[Source records — start]

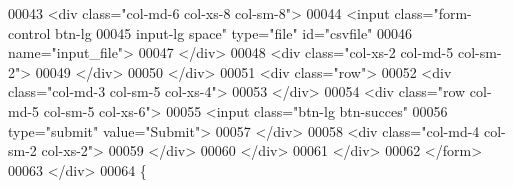 \begin{DoxyCode}
00043                         <div class="col-md-6 col-xs-8 col-sm-8">
00044                             <input class="form-control btn-lg 
00045                                 input-lg space" type="file" id="csvfile"
00046                                 name="input\_file">
00047                         </div>
00048                         <div class="col-xs-2 col-md-5 col-sm-2">
00049                         </div>
00050                     </div>
00051                     <div class="row">
00052                         <div class="col-md-3 col-sm-5 col-xs-4">
00053                         </div>
00054                         <div class="row col-md-5 col-sm-5 col-xs-6">
00055                             <input class="btn-lg btn-succes" 
00056                             type="submit" value="Submit">
00057                         </div>
00058                         <div class="col-md-4 col-sm-2 col-xs-2">
00059                         </div>
00060                     </div>
00061                 </div>
00062         </form>
00063     </div>
00064 \{%
\end{DoxyCode}
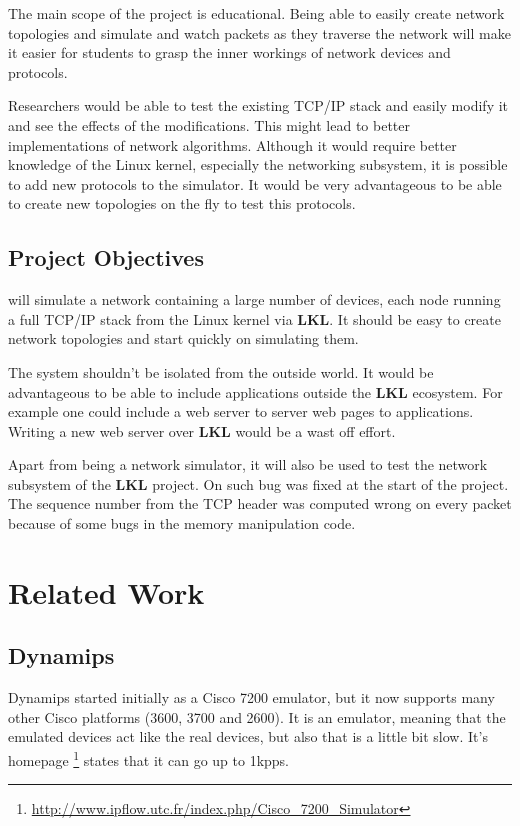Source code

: The main scope of the project is educational. Being able to easily create network topologies
and simulate and watch packets as they traverse the network will make it easier for students
to grasp the inner workings of network devices and protocols.

Researchers would be able to test the existing TCP/IP stack and easily modify it and see
the effects of the modifications. This might lead to better implementations of network
algorithms. Although it would require better knowledge of the Linux kernel, especially
the networking subsystem, it is possible to add new protocols to the simulator. It would
be very advantageous to be able to create new topologies on the fly to test this protocols.

\subsection{Project Objectives}
\label{sub-sec:proj-objectives}

\textbf{\project} will simulate a network containing a large number of devices, each node
running a full TCP/IP stack from the Linux kernel via \textbf{LKL}. It should be easy to create 
network topologies and start quickly on simulating them. 

The system shouldn't be isolated from the outside world. It would be advantageous to be able
to include applications outside the \textbf{LKL} ecosystem. For example one could include
a web server to server web pages to applications. Writing a new web server over \textbf{LKL} would
be a wast off effort.

Apart from being a network simulator, it will also be used to test the network subsystem of the \textbf{LKL}
project. On such bug was fixed at the start of the project. The sequence number from the TCP header
was computed wrong on every packet because of some bugs in the memory manipulation code.

\section{Related Work}
\label{sec:proj-related}

\subsection{Dynamips}

Dynamips started initially as a Cisco 7200 emulator, but it now supports many other
Cisco platforms (3600, 3700 and 2600). It is an emulator, meaning that the emulated
devices act like the real devices, but also that is a little bit slow. It's
homepage \footnote{\url{http://www.ipflow.utc.fr/index.php/Cisco_7200_Simulator}}
states that it can go up to 1kpps. 

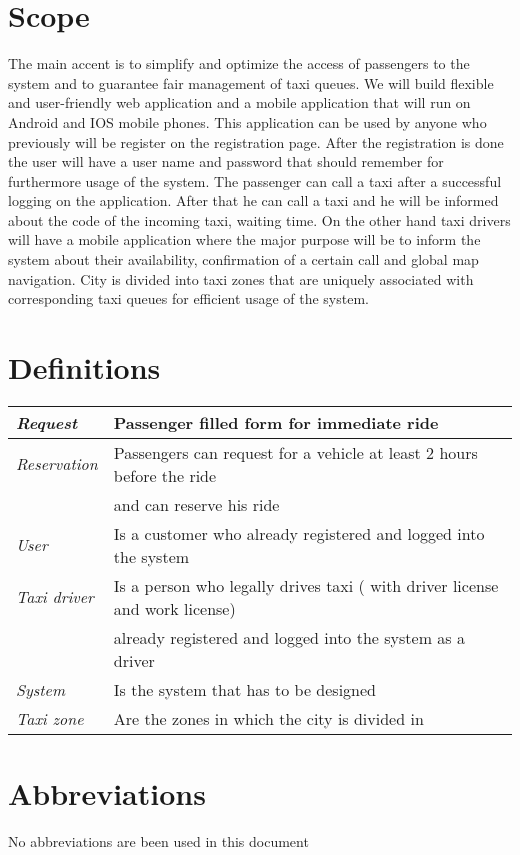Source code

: \documentclass[12pt, oneside]{book}   	%
\begin{document}
\section{Scope}
The main accent is to simplify and optimize the access of passengers to the system and to guarantee fair management of taxi queues. We will build flexible and user-friendly web application and a mobile application that will run on Android and IOS mobile phones. This application can be used by anyone who previously will be register on the registration page. After the registration is done the user will have a user name and password that should remember for furthermore usage of the system. The passenger can call a taxi after a successful logging on the application. After that he can call a taxi and he will be informed about the code of the incoming taxi, waiting time. On the other hand taxi drivers will have a mobile application where the major purpose will be to inform the system about their availability, confirmation of a certain call and global map navigation.  City is divided into taxi zones that are uniquely associated with corresponding taxi queues for efficient usage of the system.
\section{Definitions}
\begin{tabular}{|l|l|}
\hline 
\textit{Request} & Passenger filled form for immediate ride \\
\hline 
\textit{Reservation} & Passengers can request for a vehicle at least 2 hours before the ride \\
 &and can reserve his ride \\
\hline 
\textit{User} & Is a customer who already registered and logged into the system\\
\hline 
\textit{Taxi driver} & Is a person who legally drives taxi ( with driver license and work license) \\
& already registered and logged into the system as a driver\\
\hline
\textit{System} & Is the system that has to be designed\\
\hline 
\textit{Taxi zone} & Are the zones in which the city is divided in\\
\hline
\end{tabular}
\section{Abbreviations}
No abbreviations are been used in this document
\end{document}
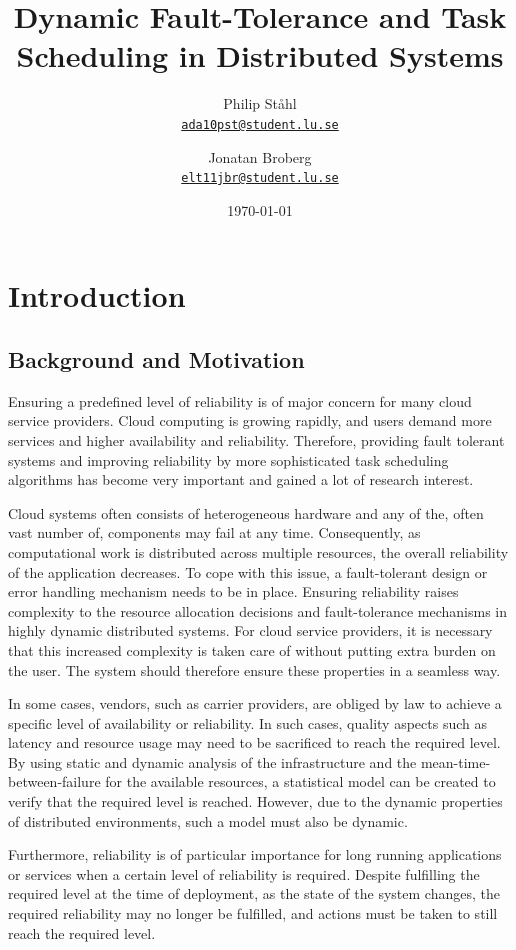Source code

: \documentclass{cslthse-msc}
\author{
	Philip Ståhl \\
	{\normalsize \href{mailto:ada10pst@student.lu.se}{\texttt{ada10pst@student.lu.se}}}
	\and
	Jonatan Broberg \\
    {\normalsize \href{mailto:elt11jbr@student.lu.se}{\texttt{elt11jbr@student.lu.se}}}
}
\title{Dynamic Fault-Tolerance and Task Scheduling in Distributed Systems}
\subtitle{}
\date{\today}
\begin{document}
\makefrontmatter

\chapter{Introduction} \label{ch:introduction} 
\section{Background and Motivation} \label{sec:introduction_backgroud_motivation}
Ensuring a predefined level of reliability is of major concern for many cloud service providers. Cloud computing is growing rapidly, and users demand more services and higher availability and reliability. Therefore, providing fault tolerant systems and improving reliability by more sophisticated task scheduling algorithms has become very important and gained a lot of research interest.

Cloud systems often consists of heterogeneous hardware and any of the, often vast number of, components may fail at any time. Consequently, as computational work is distributed across multiple resources, the overall reliability of the application decreases. To cope with this issue, a fault-tolerant design or error handling mechanism needs to be in place. Ensuring reliability raises complexity to the resource allocation decisions and fault-tolerance mechanisms in highly dynamic distributed systems. For cloud service providers, it is necessary that this increased complexity is taken care of without putting extra burden on the user. The system should therefore ensure these properties in a seamless way.

In some cases, vendors, such as carrier providers, are obliged by law to achieve a specific level of availability or reliability. In such cases, quality aspects such as latency and resource usage may need to be sacrificed to reach the required level. By using static and dynamic analysis of the infrastructure and the mean-time-between-failure for the available resources, a statistical model can be created to verify that the required level is reached. However, due to the dynamic properties of distributed environments, such a model must also be dynamic. 

Furthermore, reliability is of particular importance for long running applications or services when a certain level of reliability is required. Despite fulfilling the required level at the time of deployment, as the state of the system changes, the required reliability may no longer be fulfilled, and actions must be taken to still reach the required level.
\end{document}
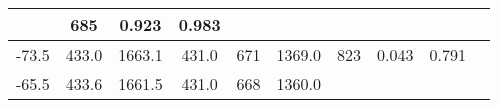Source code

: \documentclass[a4paper,10pt]{article}
\begin{document}
\begin{longtable}{
     |
%    
    c|
%    
    c|
%    
    c|
%    
    c|
%    
    c|
%    
    c|
%    
    c|
%    
    c|
%    
    c|
%    
    c|
%    
    }
%        
        & 685
%        

%        

%        
        & 0.923
%        

%        

%        
        & 0.983
%        

%        
        \\
        \hline

        

%        

%        
        -73.5
%        

%        

%        
        & 433.0
%        

%        

%        
        & 1663.1
%        

%        

%        
        & 431.0
%        

%        

%        
        & 671
%        

%        

%        
        & 1369.0
%        

%        

%        
        & 823
%        

%        

%        
        & 0.043
%        

%        

%        
        & 0.791
%        

%        
        \\
        \hline

        

%        

%        
        -65.5
%        

%        

%        
        & 433.6
%        

%        

%        
        & 1661.5
%        

%        

%        
        & 431.0
%        

%        

%        
        & 668
%        

%        

%        
        & 1360.0
%        

%        


\end{longtable}
\end{document}
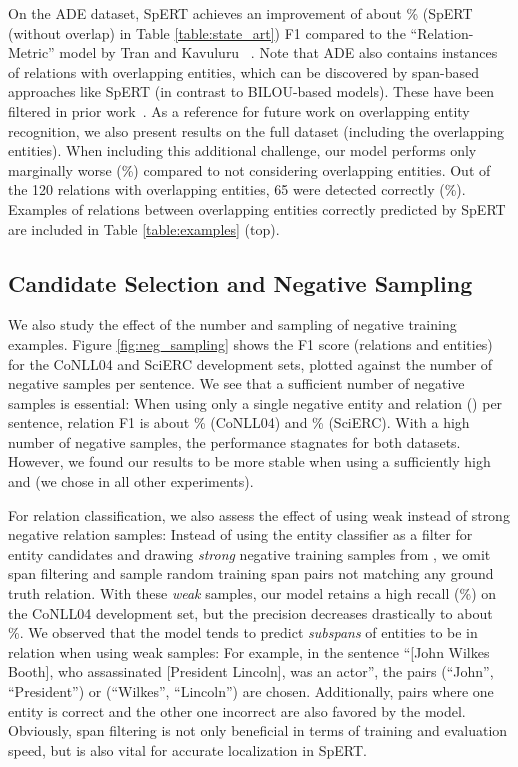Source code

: \documentclass{ecai}
\begin{document}
On the ADE dataset, SpERT achieves an improvement of about \% (SpERT (without overlap) in Table \ref{table:state_art}) F1 compared to the \enquote{Relation-Metric} model by Tran and Kavuluru ~\cite{tran:2019:metric_learning}. Note that ADE also contains  instances of relations with overlapping entities, which can be discovered by span-based approaches like SpERT (in contrast to BILOU-based models). These have been filtered in prior work~\cite{bekoulis:2018:multi_head,li:2017:joint_bio,tran:2019:metric_learning}.
As a reference for future work on overlapping entity recognition, we also present results on the full dataset (including the overlapping entities). When including this additional challenge, our model performs only marginally worse (\%) compared to not considering overlapping entities. Out of the 120 relations with overlapping entities, 65 were detected correctly (\%). Examples of relations between overlapping entities correctly predicted by SpERT are included in Table \ref{table:examples} (top).

\subsection{Candidate Selection and Negative Sampling}

We also study the effect of the number and sampling of negative training examples. Figure \ref{fig:neg_sampling} shows the F1 score (relations and entities) for the CoNLL04 and SciERC development sets, plotted against the number of negative samples  per sentence. We see that a sufficient number of negative samples is essential: When using only a single negative entity and relation () per sentence, relation F1 is about \% (CoNLL04) and \% (SciERC). With a high number of negative samples, the performance stagnates for both datasets. However, we found our results to be more stable when using a sufficiently high  and  (we chose  in all other experiments).


For relation classification, we also assess the effect of using weak instead of strong negative relation samples: Instead of using the entity classifier as a filter for entity candidates  and drawing {\it strong} negative training samples from , we omit span filtering and sample random training span pairs not matching any ground truth relation. 
With these {\it weak} samples, our model retains a high recall (\%) on the CoNLL04 development set, but the precision decreases drastically to about \%. We observed that the model tends to predict {\it subspans} of entities to be in relation when using weak samples: For example, in the sentence \enquote{[John Wilkes Booth], who assassinated [President Lincoln], was an actor}, the pairs (\enquote{John}, \enquote{President}) or (\enquote{Wilkes}, \enquote{Lincoln}) are chosen. Additionally, pairs where one entity is correct and the other one incorrect are also favored by the model. Obviously, span filtering is not only beneficial in terms of training and evaluation speed, but is also vital for accurate localization in SpERT.
\end{document}
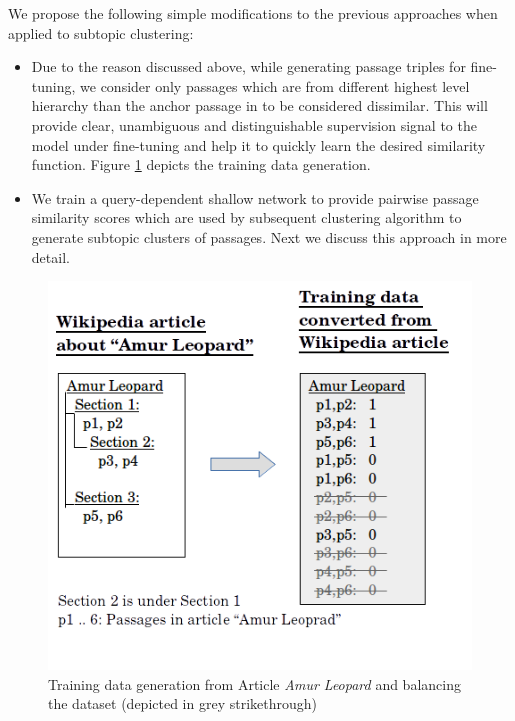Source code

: \documentclass[sigconf,authordraft]{acmart}
\begin{document}
We propose the following simple modifications to the previous approaches when applied to subtopic clustering:
\begin{itemize}
    \item Due to the reason discussed above, while generating passage triples for fine-tuning, we consider only passages which are from different highest level hierarchy than the anchor passage in to be considered dissimilar. This will provide clear, unambiguous and distinguishable supervision signal to the model under fine-tuning and help it to quickly learn the desired similarity function. Figure \ref{fig:conv} depicts the training data generation.
    \item We train a query-dependent shallow network to provide pairwise passage similarity scores which are used by subsequent clustering algorithm to generate subtopic clusters of passages. Next we discuss this approach in more detail.
\end{itemize}{}
\begin{figure}[h]
  \centering
  \includegraphics[width=\linewidth]{graphics/car_y1_conv.png}
  \caption{Training data generation from Article \textit{Amur Leopard} and balancing the dataset (depicted in grey strikethrough)}
  \label{fig:conv}
\end{figure}
\end{document}

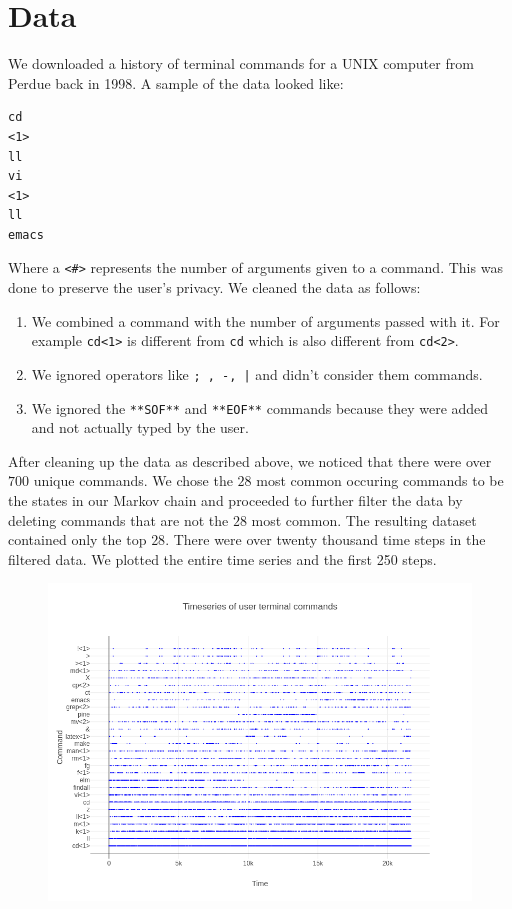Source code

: \documentclass[10pt]{article}
\begin{document}
\section{Data}
We downloaded a history of terminal commands for a UNIX computer from Perdue
back in 1998. A sample of the data looked like:
\begin{verbatim}
cd
<1>
ll
vi
<1>
ll
emacs
\end{verbatim}

Where a \texttt{<\#>} represents the number of arguments given to a command.
This was done to preserve the user's privacy. We cleaned the data as follows:
\begin{enumerate}
  \item We combined a command with the number of arguments passed with it. For
    example \texttt{cd<1>} is different from \texttt{cd} which is also different
    from \texttt{cd<2>}.
  \item We ignored operators like \texttt{; , -, |} and didn't consider them
    commands.
  \item We ignored the \texttt{**SOF**} and \texttt{**EOF**} commands because
    they were added and not actually typed by the user.
\end{enumerate}
After cleaning up the data as described above, we noticed that there were over
$700$ unique commands. We chose the $28$ most common occuring commands to be the
states in our Markov chain and proceeded to further filter the data by deleting
commands that are not the $28$ most common. The resulting dataset contained only
the top $28$. There were over twenty thousand time steps in the filtered data.
We plotted the entire time series and the first 250 steps.

\begin{figure}[ht]
  \centering
  \includegraphics[scale=.65]{../pictures/complete-emperical-timeseries.png}
\end{figure}
\end{document}
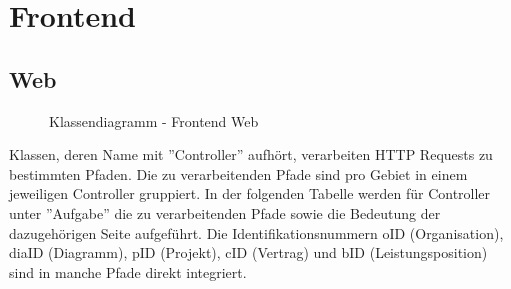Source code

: 
\section{Frontend}

\subsection{Web}

\begin{figure}[h]
	\centering
	\caption{Klassendiagramm - Frontend Web}
	\label{fig:klassendiagramm-web}
\end{figure}

\noindent
Klassen, deren Name mit ''Controller'' aufhört, verarbeiten HTTP Requests zu bestimmten Pfaden.
Die zu verarbeitenden Pfade sind pro Gebiet in einem jeweiligen Controller gruppiert.
In der folgenden Tabelle werden für Controller unter ''Aufgabe'' die zu verarbeitenden Pfade sowie die Bedeutung der dazugehörigen Seite aufgeführt.
Die Identifikationsnummern oID (Organisation), diaID (Diagramm), pID (Projekt), cID (Vertrag) und bID (Leistungsposition) sind in manche Pfade direkt integriert. \\

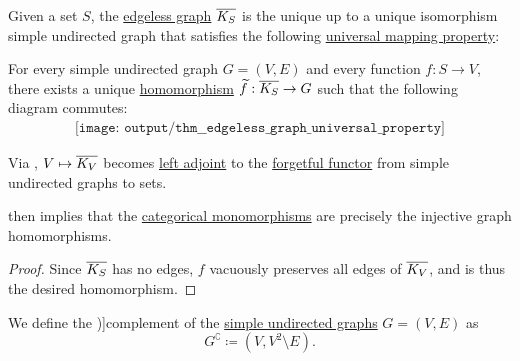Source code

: \begin{theorem}\label{thm:edgeless_graph_universal_property}
  Given a set \( S \), the \hyperref[def:edgeless_graph]{edgeless graph} \( \oline{K_S} \) is the unique up to a unique isomorphism simple undirected graph that satisfies the following \hyperref[rem:universal_mapping_property]{universal mapping property}:
  \begin{displayquote}
    For every simple undirected graph \( G = (V, E) \) and every function \( f: S \to V \), there exists a unique \hyperref[def:undirected_graph/homomorphism]{homomorphism} \( \widetilde{f}: \oline{K_S} \to G \) such that the following diagram commutes:
    \begin{equation}\label{eq:thm:edgeless_graph_universal_property/diagram}
      \begin{aligned}
        \texttt{[image: output/thm\_\_edgeless\_graph\_universal\_property]}
      \end{aligned}
    \end{equation}
  \end{displayquote}
\end{theorem}
\begin{comments}
  \item Via , \( V \mapsto \oline{K_V} \) becomes \hyperref[def:category_adjunction]{left adjoint} to the \hyperref[def:concrete_category]{forgetful functor} from simple undirected graphs to sets.

   then implies that the \hyperref[def:morphism_invertibility/left_cancellative]{categorical monomorphisms} are precisely the injective graph homomorphisms.
\end{comments}
\begin{proof}
  Since \( \oline{K_S} \) has no edges, \( f \) vacuously preserves all edges of \( \oline{K_V} \), and is thus the desired homomorphism.
\end{proof}

\begin{definition}\label{def:graph_complement}
  We define the \term[ru=дополнение (\cite[15]{Емеличев1990})]{complement} of the \hyperref[def:undirected_graph]{simple undirected graphs} \( G = (V, E) \) as
  \begin{equation*}
     G^{\complement} \coloneqq (V, V^2 \setminus E).
  \end{equation*}
\end{definition}

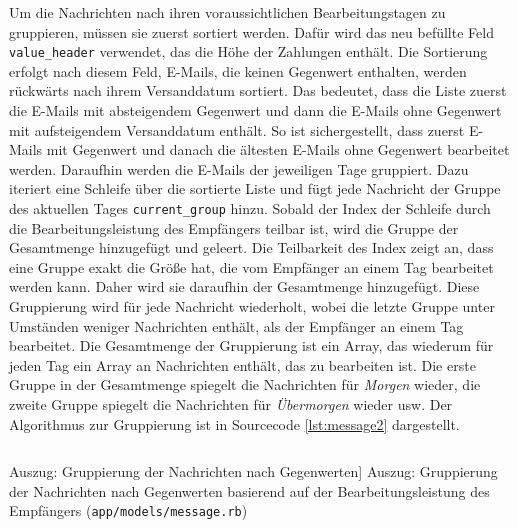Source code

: \noindent Um die Nachrichten nach ihren voraussichtlichen Bearbeitungstagen zu gruppieren, müssen sie zuerst sortiert werden. Dafür wird das neu befüllte Feld \texttt{value\_header} verwendet, das die Höhe der Zahlungen enthält. Die Sortierung erfolgt nach diesem Feld, E-Mails, die keinen Gegenwert enthalten, werden rückwärts nach ihrem Versanddatum sortiert. Das bedeutet, dass die Liste zuerst die E-Mails mit absteigendem Gegenwert und dann die E-Mails ohne Gegenwert mit aufsteigendem Versanddatum enthält. So ist sichergestellt, dass zuerst E-Mails mit Gegenwert und danach die ältesten E-Mails ohne Gegenwert bearbeitet werden. Daraufhin werden die E-Mails der jeweiligen Tage gruppiert. Dazu iteriert eine Schleife über die sortierte Liste und fügt jede Nachricht der Gruppe des aktuellen Tages \texttt{current\_group} hinzu. Sobald der Index der Schleife durch die Bearbeitungsleistung des Empfängers teilbar ist, wird die Gruppe der Gesamtmenge hinzugefügt und geleert. Die Teilbarkeit des Index zeigt an, dass eine Gruppe exakt die Größe hat, die vom Empfänger an einem Tag bearbeitet werden kann. Daher wird sie daraufhin der Gesamtmenge hinzugefügt. Diese Gruppierung wird für jede Nachricht wiederholt, wobei die letzte Gruppe unter Umständen weniger Nachrichten enthält, als der Empfänger an einem Tag bearbeitet. Die Gesamtmenge der Gruppierung ist ein Array, das wiederum für jeden Tag ein Array an Nachrichten enthält, das zu bearbeiten ist. Die erste Gruppe in der Gesamtmenge spiegelt die Nachrichten für \textit{Morgen} wieder, die zweite Gruppe spiegelt die Nachrichten für \textit{Übermorgen} wieder usw. Der Algorithmus zur Gruppierung ist in Sourcecode \ref{lst:message2} dargestellt.

\begin{listing}[!ht]
\inputminted[firstline=22, lastline=38,linenos]{ruby}{Listings/Pkg2/message.rb}

\caption
    [Auszug: Gruppierung der Nachrichten nach Gegenwerten]
    {Auszug: Gruppierung der Nachrichten nach Gegenwerten basierend auf der Bearbeitungsleistung des Empfängers (\texttt{app/models/message.rb})}

\label{lst:message2}
\end{listing}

[Source records — finish]

Pull out all lines from the entries above that include the word "Linux".

Solved problem:
algorithms. Although it would require better knowledge of the Linux kernel, especially
running a full TCP/IP stack from the Linux kernel via \textbf{LKL}. It should be easy to create 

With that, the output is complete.